Sounds like the CO was trespassing. What business did she have being there in the first place? How did she know if he was actually baiting? I would have told her "F" off.


----------



## Sargeyork (Dec 9, 2004)

petronius said:


> Sounds like the CO was trespassing. What business did she have being there in the first place? How did she know if he was actually baiting? I would have told her "F" off.


Sounds like a Master"bator". LOL


----------



## mwp (Feb 18, 2004)

I betcha he was shocked by her actions!!


----------



## Wiggler (Dec 23, 2000)

*word is... this guy and his girlfriend got into a big fight and SHE is the one that called the DNR to turn his butt in.... :lol: dont ever p-off the g/f before you go hunting... bad things can happen. :SHOCKED:*


----------



## ibthetrout (Sep 24, 2003)

petronius said:


> Sounds like the CO was trespassing. What business did she have being there in the first place? How did she know if he was actually baiting? I would have told her "F" off.


Ah....but it is legal for her to check that, even on private property. :sad:


----------



## 12G Slug (Nov 22, 2010)

i disagree with such use of force...yea the dude shouldnt be doing that, but damn taze the guy in the back?


----------



## Mister ED (Apr 3, 2006)

12G Slug said:


> i disagree with such use of force...yea the dude shouldnt be doing that, but damn taze the guy in the back?


If the hair brain was being belligerent and resisting ... what are the officers to do ... send him to a time out chair?:gaga:



petronius said:


> Sounds like the CO was trespassing. *What business did she have being there in the first place? *How did she know if he was actually baiting?


 Sounds like she was doing her job, that we all pay her to do.



petronius said:


> I would have told her "F" off.


And next year ... we'll all be laughing at you then. I'm guessing that's what you do to the police when they pull you over for speeding?:coolgleam


----------



## toepincher (Oct 3, 2010)

Get em Ed!!


----------



## BigSteve (Sep 7, 2009)

petronius said:


> Sounds like the CO was trespassing. What business did she have being there in the first place? How did she know if he was actually baiting? I would have told her "F" off.

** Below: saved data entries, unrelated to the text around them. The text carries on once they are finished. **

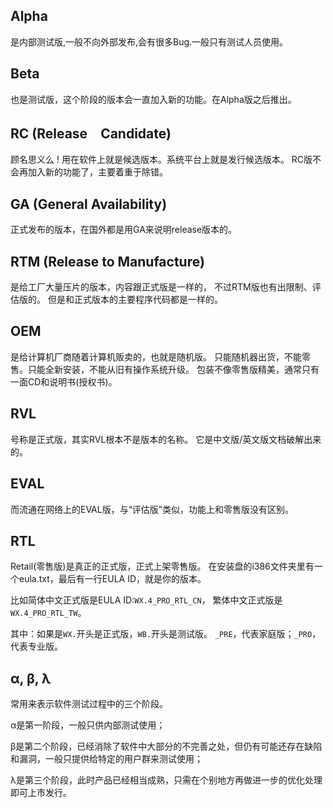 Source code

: ## Alpha
是内部测试版,一般不向外部发布,会有很多Bug.一般只有测试人员使用。

## Beta
也是测试版，这个阶段的版本会一直加入新的功能。在Alpha版之后推出。

## RC (Release　Candidate) 
顾名思义么 ! 用在软件上就是候选版本。系统平台上就是发行候选版本。
RC版不会再加入新的功能了，主要着重于除错。

## GA (General Availability)
正式发布的版本，在国外都是用GA来说明release版本的。

## RTM (Release to Manufacture)
是给工厂大量压片的版本，内容跟正式版是一样的， 不过RTM版也有出限制、评估版的。
但是和正式版本的主要程序代码都是一样的。

## OEM
是给计算机厂商随着计算机贩卖的，也就是随机版。
只能随机器出货，不能零售。只能全新安装，不能从旧有操作系统升级。
包装不像零售版精美，通常只有一面CD和说明书(授权书)。

## RVL
号称是正式版，其实RVL根本不是版本的名称。 它是中文版/英文版文档破解出来的。

## EVAL
而流通在网络上的EVAL版，与“评估版”类似，功能上和零售版没有区别。

## RTL
Retail(零售版)是真正的正式版，正式上架零售版。
在安装盘的i386文件夹里有一个eula.txt，最后有一行EULA ID，就是你的版本。

比如简体中文正式版是EULA ID:`WX.4_PRO_RTL_CN`， 繁体中文正式版是`WX.4_PRO_RTL_TW`。

其中：如果是`WX.`开头是正式版，`WB.`开头是测试版。
`_PRE`，代表家庭版；`_PRO`，代表专业版。

## α, β, λ
常用来表示软件测试过程中的三个阶段。

α是第一阶段，一般只供内部测试使用；

β是第二个阶段，已经消除了软件中大部分的不完善之处，但仍有可能还存在缺陷和漏洞，一般只提供给特定的用户群来测试使用；

λ是第三个阶段，此时产品已经相当成熟，只需在个别地方再做进一步的优化处理即可上市发行。
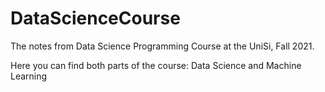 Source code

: # DataScienceCourse
The notes from Data Science Programming Course at the UniSi, Fall 2021.

Here you can find both parts of the course: Data Science and Machine Learning
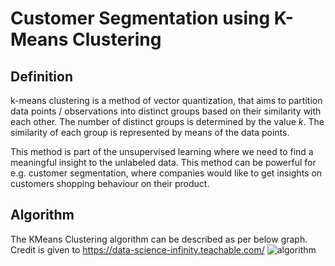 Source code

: # Customer Segmentation using K-Means Clustering

## Definition

k-means clustering is a method of vector quantization, that aims to partition data points / observations into distinct groups based on their similarity with each other. The number of distinct groups is determined by the value *k*. The similarity of each group is represented by means of the data points.

This method is part of the unsupervised learning where we need to find a meaningful insight to the unlabeled data. This method can be powerful for e.g. customer segmentation, where companies would like to get insights on customers shopping behaviour on their product.

## Algorithm

The KMeans Clustering algorithm can be described as per below graph. Credit is given to https://data-science-infinity.teachable.com/
![algorithm](https://user-images.githubusercontent.com/76395229/107938704-0a0f2e80-6f86-11eb-8dec-0e5c1261ab86.png)

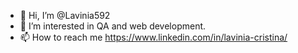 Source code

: - 👋 Hi, I’m @Lavinia592
- 👀 I’m interested in QA and web development. 
- 📫 How to reach me https://www.linkedin.com/in/lavinia-cristina/


<!---
Lavinia592/Lavinia592 is a ✨ special ✨ repository because its `README.md` (this file) appears on your GitHub profile.
You can click the Preview link to take a look at your changes.
--->
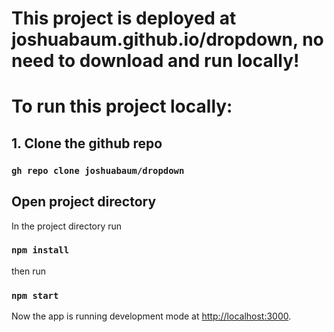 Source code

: # This project is deployed at joshuabaum.github.io/dropdown, no need to download and run locally!

# To run this project locally:

## 1. Clone the github repo

### `gh repo clone joshuabaum/dropdown`

## Open project directory

In the project directory run
### `npm install`

then run
### `npm start`

Now the app is running development mode at [http://localhost:3000](http://localhost:3000). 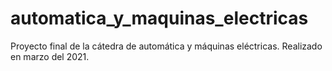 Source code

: # automatica_y_maquinas_electricas
Proyecto final de la cátedra de automática y máquinas eléctricas. Realizado en marzo del 2021.
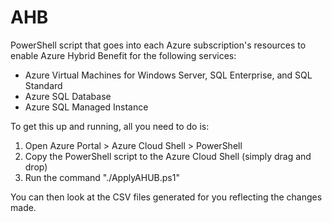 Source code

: # AHB
PowerShell script that goes into each Azure subscription's resources to enable Azure Hybrid Benefit for the following services:
- Azure Virtual Machines for Windows Server, SQL Enterprise, and SQL Standard
- Azure SQL Database
- Azure SQL Managed Instance

To get this up and running, all you need to do is:
1. Open Azure Portal > Azure Cloud Shell > PowerShell 
2. Copy the PowerShell script to the Azure Cloud Shell (simply drag and drop)
3. Run the command "./ApplyAHUB.ps1"

You can then look at the CSV files generated for you reflecting the changes made.
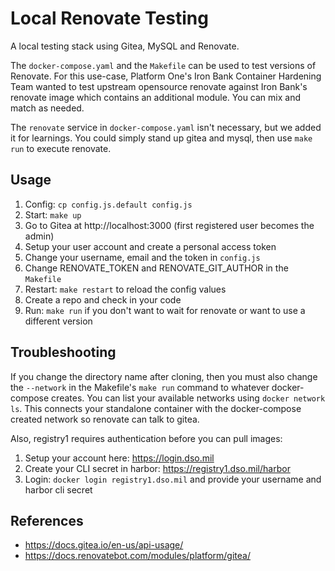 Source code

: # Local Renovate Testing
A local testing stack using Gitea, MySQL and Renovate.

The `docker-compose.yaml` and the `Makefile` can be used to test versions of Renovate.
For this use-case, Platform One's Iron Bank Container Hardening Team wanted to test
upstream opensource renovate against Iron Bank's renovate image which contains an additional
module. You can mix and match as needed.

The `renovate` service in `docker-compose.yaml` isn't necessary, but we added it for learnings.
You could simply stand up gitea and mysql, then use `make run` to execute renovate.

## Usage
1. Config: `cp config.js.default config.js`
2. Start: `make up`
3. Go to Gitea at http://localhost:3000 (first registered user becomes the admin)
4. Setup your user account and create a personal access token
5. Change your username, email and the token in `config.js` 
6. Change RENOVATE_TOKEN and RENOVATE_GIT_AUTHOR in the `Makefile`
7. Restart: `make restart` to reload the config values
8. Create a repo and check in your code
9. Run: `make run` if you don't want to wait for renovate or want to use a different version

## Troubleshooting
If you change the directory name after cloning, then you must also change the `--network` in the 
Makefile's `make run` command to whatever docker-compose creates. You can list your available networks
using `docker network ls`. This connects your standalone container with the docker-compose created network so renovate can talk to gitea.

Also, registry1 requires authentication before you can pull images:
1. Setup your account here: https://login.dso.mil
2. Create your CLI secret in harbor: https://registry1.dso.mil/harbor
3. Login: `docker login registry1.dso.mil` and provide your username and harbor cli secret

## References
- https://docs.gitea.io/en-us/api-usage/
- https://docs.renovatebot.com/modules/platform/gitea/ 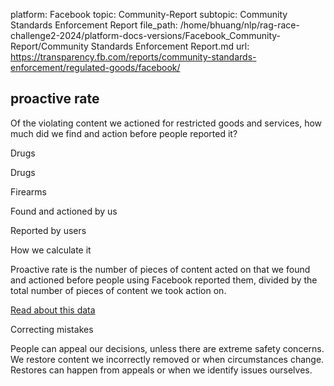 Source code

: platform: Facebook
topic: Community-Report
subtopic: Community Standards Enforcement Report
file_path: /home/bhuang/nlp/rag-race-challenge2-2024/platform-docs-versions/Facebook_Community-Report/Community Standards Enforcement Report.md
url: https://transparency.fb.com/reports/community-standards-enforcement/regulated-goods/facebook/

## proactive rate

Of the violating content we actioned for restricted goods and services, how much did we find and action before people reported it?

Drugs

Drugs

Firearms

Found and actioned by us

Reported by users

How we calculate it

Proactive rate is the number of pieces of content acted on that we found and actioned before people using Facebook reported them, divided by the total number of pieces of content we took action on.

[Read about this data](https://transparency.fb.com/policies/improving/proactive-rate-metric/)

Correcting mistakes

People can appeal our decisions, unless there are extreme safety concerns. We restore content we incorrectly removed or when circumstances change. Restores can happen from appeals or when we identify issues ourselves. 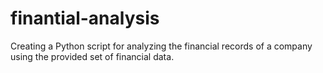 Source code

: # finantial-analysis

Creating a Python script for analyzing the financial records of a company using the provided set of financial data.
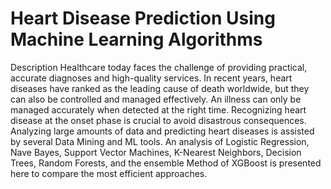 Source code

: # Heart Disease Prediction Using Machine Learning Algorithms

Description 
       Healthcare today faces the challenge of providing practical, accurate diagnoses and high-quality services. In recent years, heart diseases have ranked as the leading cause of death worldwide, but they can also be controlled and managed effectively. An illness can only be managed accurately when detected at the right time. Recognizing heart disease at the onset phase is crucial to avoid disastrous consequences. Analyzing large amounts of data and predicting heart diseases is assisted by several Data Mining and ML tools. An analysis of Logistic Regression, Nave Bayes, Support Vector Machines, K-Nearest Neighbors, Decision Trees, Random Forests, and the ensemble Method of XGBoost is presented here to compare the most efficient approaches.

Obviously you have no clue to the kind of authority a conservation officer has. More than a state cop when it comes to violation of hunting laws. They don't even need a warrant. Sounds like he got what he deserved, and I'm dying to see some video footage of this A-wipe getting folded like a bad hand of cards.


----------



## initforfun (Dec 21, 2005)

Mister ED said:


> If the hair brain was being belligerent and resisting ... what are the officers to do ... send him to a time out chair?:gaga:
> 
> Sounds like she was doing her job, that we all pay her to do.
> 
> ...


 
Great response to these, well said.


----------



## rascal trophy fishing (Dec 3, 2008)

Anybody know or care that 50,000 volts of electricity into the body can and may KILL quite a few people out there? Or cause permanent injury? This is definitely an abusive act by the DNR officer, if she doesn't like someone walking away from her giving her the finger, then misuses her authority in this manner, she should be fired, imho. Don't give a hoot how much authority she has, or thinks she has. It's against what we as Americans have for constitutional rights and liberties, but then look where the TSA has taken homeland security of recent at our airports in illegal strip searches. You few need to get your jollies elsewhere at your own expense, you don't know the whole story, do ya?? When were YOU last tasered?


----------



## wally-eye (Oct 27, 2004)

rascal trophy fishing said:


> Anybody know or care that 50,000 volts of electricity into the body can and may KILL quite a few people out there? Or cause permanent injury? This is definitely an abusive act by the DNR officer, if she doesn't like someone walking away from her giving her the finger, then misuses her authority in this manner, she should be fired, imho. Don't give a hoot how much authority she has, or thinks she has. It's against what we as Americans have for constitutional rights and liberties, but then look where the TSA has taken homeland security of recent at our airports in illegal strip searches. You few need to get your jollies elsewhere at your own expense, you don't know the whole story, do ya?? When were YOU last tasered?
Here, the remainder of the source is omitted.